There is a place in Book One of Ourselves where Charlotte Mason describes sympathy as a lever. I’ve had to read it over and over to even begin wrap my mind around it. The essence of this type of sympathy goes beyond emotions and is a sort of sympathy in greatness. She says that each great work of art offers such sympathy to us, calling us upward, elevating and sustaining us. The great works call to us in sympathy — they do not reach down and become as we are, but rather reach down with a strong arm and pull up to where they are.
This is why she views it as a lever.
But Miss Mason also says the converse is true. If we fail to offer this sort of sympathy to those around us, we are guilty:
[I]f we regard the people about us as thinking small, unworthy thoughts, doing mean, unworthy actions, and incapable of better things, we reap our reward. We are really, though we are not aware of it, giving Sympathy to all that is base in others, and thus strengthening and increasing their baseness …Ourselves, Book One, p. 96-97
It can be hard to see ourselves as using sympathy of calling others to greatness because we know we do not live at a great height. Whatever plane Goethe and Aristotle might have been on, we’re down here with the rest of the Regular people. And yet, it’s we regular people Miss Mason is addressing and warning.
The question to ask is: do we give sympathy to “all that is base in others” therefore making them worse people? That’s a serious charge. How do we assess ourselves justly?
I can think of a paradigm that might help. Do we address people as “thinking small, unworthy thoughts … and incapable of better things?” Do we assume children cannot like reading and so try to dress it up as entertainment? Do we assume children need to be bribed in some way to do their school work? Do we address children as if they were incapable of being interested in anything other than video games? Have we given up on the children we know and love (whether our own or someone else’s) and begun dealing with them in ways that never called them to something greater, higher, or better, but rather solidify their position down there in the dregs of what society calls them to?
Every day we encounter human souls and we have the power to call them higher. This isn’t a Pharisaical situation where we heap burdens and expectations on people around us.
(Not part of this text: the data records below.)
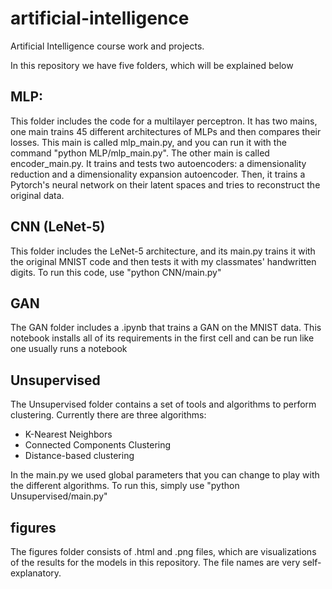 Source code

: # artificial-intelligence

Artificial Intelligence course work and projects.

In this repository we have five folders, which will be explained below 

## MLP:
This folder includes the code for a multilayer perceptron. It has two mains, one
main trains 45 different architectures of MLPs and then compares their losses. This
main is called mlp_main.py, and you can run it with the command "python MLP/mlp_main.py".
The other main is called encoder_main.py. It trains and tests two autoencoders:
a dimensionality reduction and a dimensionality expansion autoencoder. Then, it trains
a Pytorch's neural network on their latent spaces and tries to reconstruct the original
data.
## CNN (LeNet-5)
This folder includes the LeNet-5 architecture, and its main.py trains it with the original
MNIST code and then tests it with my classmates' handwritten digits. To run this code,
use "python CNN/main.py"
## GAN
The GAN folder includes a .ipynb that trains a GAN on the MNIST data. This notebook
installs all of its requirements in the first cell and can be run like one usually runs
a notebook
## Unsupervised
The Unsupervised folder contains a set of tools and algorithms to perform clustering.
Currently there are three algorithms:

- K-Nearest Neighbors 
- Connected Components Clustering
- Distance-based clustering

In the main.py we used global parameters that you can change to play with the different
algorithms. To run this, simply use "python Unsupervised/main.py"

## figures
The figures folder consists of .html and .png files, which are visualizations of the 
results for the models in this repository. The file names are very self-explanatory.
This is why the word sympathy is so important. If God has allowed us to think a great thought or love something excellent, it is through a gentle sympathy that these things can call out from us to those we meet or those we live life with.
This, as with many things, starts with those in our own homes. If we address our own children as if they were base — only interested in their own passions, slaves to their feelings, incapable of loving beautiful things or doing great deeds — we will interact with them through bribes and manipulation and we will sigh that that’s how kids are these days.
But there is a better way, a way that offers them hope, that believes they have possibilities for greater deeds and greater thoughts.
So how do we extend this sort of sympathy in real life? Charlotte Mason gives us some very simple instructions:
If we have anything good to give, let us give it, knowing with certainty that they will respond.Ourselves, Book One, p. 96
I may have only a couple loaves and some tiny fishes, but I can offer those simple but wonderful things to the children I know and I can do it with an atmosphere of expectation. In that expectation lies the sympathy that will lift them up. The sympathy is the lever.